#### WORK INSTRUCTION:
Work through the entries below line by line and give the number of lines with the string "Minor", nothing else.

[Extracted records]
┌──

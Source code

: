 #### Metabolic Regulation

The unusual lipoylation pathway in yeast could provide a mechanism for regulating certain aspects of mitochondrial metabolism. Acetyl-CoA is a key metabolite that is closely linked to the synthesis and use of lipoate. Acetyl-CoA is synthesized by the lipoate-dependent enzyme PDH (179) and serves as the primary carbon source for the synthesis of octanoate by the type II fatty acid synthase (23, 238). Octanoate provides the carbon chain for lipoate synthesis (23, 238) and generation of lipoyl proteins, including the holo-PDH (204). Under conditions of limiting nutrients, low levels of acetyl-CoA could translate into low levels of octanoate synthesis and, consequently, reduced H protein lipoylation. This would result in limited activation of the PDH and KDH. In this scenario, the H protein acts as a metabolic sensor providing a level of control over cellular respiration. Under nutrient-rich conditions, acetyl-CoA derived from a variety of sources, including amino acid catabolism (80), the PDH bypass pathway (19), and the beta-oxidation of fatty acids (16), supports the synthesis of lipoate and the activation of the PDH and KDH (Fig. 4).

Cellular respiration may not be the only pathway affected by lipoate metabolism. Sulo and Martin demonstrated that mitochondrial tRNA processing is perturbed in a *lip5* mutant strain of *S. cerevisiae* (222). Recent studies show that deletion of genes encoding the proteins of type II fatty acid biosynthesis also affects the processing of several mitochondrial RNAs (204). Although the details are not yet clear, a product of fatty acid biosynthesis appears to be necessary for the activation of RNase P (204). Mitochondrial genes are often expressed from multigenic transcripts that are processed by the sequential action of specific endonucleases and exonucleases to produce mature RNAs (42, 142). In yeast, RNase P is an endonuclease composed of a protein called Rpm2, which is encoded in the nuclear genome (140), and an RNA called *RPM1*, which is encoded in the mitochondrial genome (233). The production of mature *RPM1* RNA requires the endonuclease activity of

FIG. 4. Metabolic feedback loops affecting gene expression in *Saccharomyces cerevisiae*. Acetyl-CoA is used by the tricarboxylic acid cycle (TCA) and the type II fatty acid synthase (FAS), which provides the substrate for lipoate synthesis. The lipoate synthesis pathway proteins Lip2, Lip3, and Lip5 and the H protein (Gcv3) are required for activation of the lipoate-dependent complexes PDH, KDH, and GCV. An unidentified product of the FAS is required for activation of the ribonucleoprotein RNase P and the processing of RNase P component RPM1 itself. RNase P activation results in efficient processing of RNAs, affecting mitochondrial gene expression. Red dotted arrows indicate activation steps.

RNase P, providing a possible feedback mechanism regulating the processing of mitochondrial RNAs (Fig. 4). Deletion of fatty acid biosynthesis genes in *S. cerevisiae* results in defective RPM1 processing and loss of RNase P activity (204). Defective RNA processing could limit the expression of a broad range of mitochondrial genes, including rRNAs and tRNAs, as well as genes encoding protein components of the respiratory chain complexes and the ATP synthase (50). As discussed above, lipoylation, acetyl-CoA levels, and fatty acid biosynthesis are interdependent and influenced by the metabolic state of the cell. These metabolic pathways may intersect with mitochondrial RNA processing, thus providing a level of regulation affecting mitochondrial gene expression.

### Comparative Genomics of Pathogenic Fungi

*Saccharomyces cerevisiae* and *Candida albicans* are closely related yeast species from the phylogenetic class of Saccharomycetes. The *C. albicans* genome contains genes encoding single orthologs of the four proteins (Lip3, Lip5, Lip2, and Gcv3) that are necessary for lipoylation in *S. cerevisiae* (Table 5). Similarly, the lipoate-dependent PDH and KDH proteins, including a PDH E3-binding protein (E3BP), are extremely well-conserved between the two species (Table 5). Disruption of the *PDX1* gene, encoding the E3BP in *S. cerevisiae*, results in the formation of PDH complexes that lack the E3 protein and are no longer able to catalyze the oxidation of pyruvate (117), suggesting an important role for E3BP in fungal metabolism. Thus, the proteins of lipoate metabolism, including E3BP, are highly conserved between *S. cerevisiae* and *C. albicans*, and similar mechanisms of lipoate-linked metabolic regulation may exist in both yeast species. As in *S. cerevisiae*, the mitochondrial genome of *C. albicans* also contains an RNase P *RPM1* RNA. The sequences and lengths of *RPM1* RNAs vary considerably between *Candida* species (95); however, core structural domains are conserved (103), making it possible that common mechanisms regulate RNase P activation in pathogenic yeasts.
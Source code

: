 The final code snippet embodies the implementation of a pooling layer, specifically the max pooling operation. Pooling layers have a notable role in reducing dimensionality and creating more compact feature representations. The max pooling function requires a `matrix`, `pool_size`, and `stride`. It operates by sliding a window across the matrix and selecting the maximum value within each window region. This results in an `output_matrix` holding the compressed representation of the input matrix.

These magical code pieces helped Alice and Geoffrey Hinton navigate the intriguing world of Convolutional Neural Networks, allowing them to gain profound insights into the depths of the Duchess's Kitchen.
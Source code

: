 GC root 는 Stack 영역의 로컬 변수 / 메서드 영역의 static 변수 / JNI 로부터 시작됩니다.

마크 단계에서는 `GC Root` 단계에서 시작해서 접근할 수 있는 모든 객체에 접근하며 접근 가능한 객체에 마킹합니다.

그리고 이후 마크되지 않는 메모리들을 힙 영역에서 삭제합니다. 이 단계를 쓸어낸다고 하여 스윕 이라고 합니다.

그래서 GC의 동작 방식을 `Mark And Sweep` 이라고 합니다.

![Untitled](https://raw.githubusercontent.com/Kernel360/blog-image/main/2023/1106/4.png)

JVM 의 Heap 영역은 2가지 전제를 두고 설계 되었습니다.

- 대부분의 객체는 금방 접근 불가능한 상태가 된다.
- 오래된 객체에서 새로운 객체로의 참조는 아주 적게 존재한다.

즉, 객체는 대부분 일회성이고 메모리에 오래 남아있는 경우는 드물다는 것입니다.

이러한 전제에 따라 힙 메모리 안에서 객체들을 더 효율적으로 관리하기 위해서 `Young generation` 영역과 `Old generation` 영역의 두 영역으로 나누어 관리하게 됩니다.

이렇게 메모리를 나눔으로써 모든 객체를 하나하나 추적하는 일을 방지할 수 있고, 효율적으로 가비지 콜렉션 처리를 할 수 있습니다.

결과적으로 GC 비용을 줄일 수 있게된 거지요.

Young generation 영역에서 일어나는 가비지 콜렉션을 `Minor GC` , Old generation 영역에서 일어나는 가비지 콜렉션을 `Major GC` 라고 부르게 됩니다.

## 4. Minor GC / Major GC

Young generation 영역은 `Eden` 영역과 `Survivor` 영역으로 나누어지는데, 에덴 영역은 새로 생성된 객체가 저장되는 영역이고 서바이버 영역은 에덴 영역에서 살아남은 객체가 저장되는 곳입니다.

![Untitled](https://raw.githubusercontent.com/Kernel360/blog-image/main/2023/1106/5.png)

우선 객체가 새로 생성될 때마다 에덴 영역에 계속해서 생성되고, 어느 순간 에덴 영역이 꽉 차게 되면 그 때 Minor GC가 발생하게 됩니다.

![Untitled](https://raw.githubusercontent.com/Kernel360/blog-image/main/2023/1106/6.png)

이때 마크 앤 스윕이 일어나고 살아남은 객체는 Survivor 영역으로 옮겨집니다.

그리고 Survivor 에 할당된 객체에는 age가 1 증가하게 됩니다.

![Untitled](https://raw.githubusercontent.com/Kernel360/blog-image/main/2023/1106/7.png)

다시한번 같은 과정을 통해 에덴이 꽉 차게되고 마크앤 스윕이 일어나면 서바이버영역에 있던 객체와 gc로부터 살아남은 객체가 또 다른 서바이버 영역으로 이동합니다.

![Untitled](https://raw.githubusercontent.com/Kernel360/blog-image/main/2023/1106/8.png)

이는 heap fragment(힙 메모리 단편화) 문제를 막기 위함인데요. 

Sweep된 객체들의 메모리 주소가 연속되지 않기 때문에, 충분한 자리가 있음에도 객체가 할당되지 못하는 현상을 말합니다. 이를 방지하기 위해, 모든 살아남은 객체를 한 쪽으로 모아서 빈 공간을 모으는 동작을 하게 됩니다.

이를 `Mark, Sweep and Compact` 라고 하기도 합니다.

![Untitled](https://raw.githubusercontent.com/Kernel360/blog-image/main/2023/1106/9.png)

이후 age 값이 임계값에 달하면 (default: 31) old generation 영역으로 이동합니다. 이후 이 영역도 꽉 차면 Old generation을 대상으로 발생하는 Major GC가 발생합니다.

└──

#### SOLUTION FOR THIS EXERCISE:
3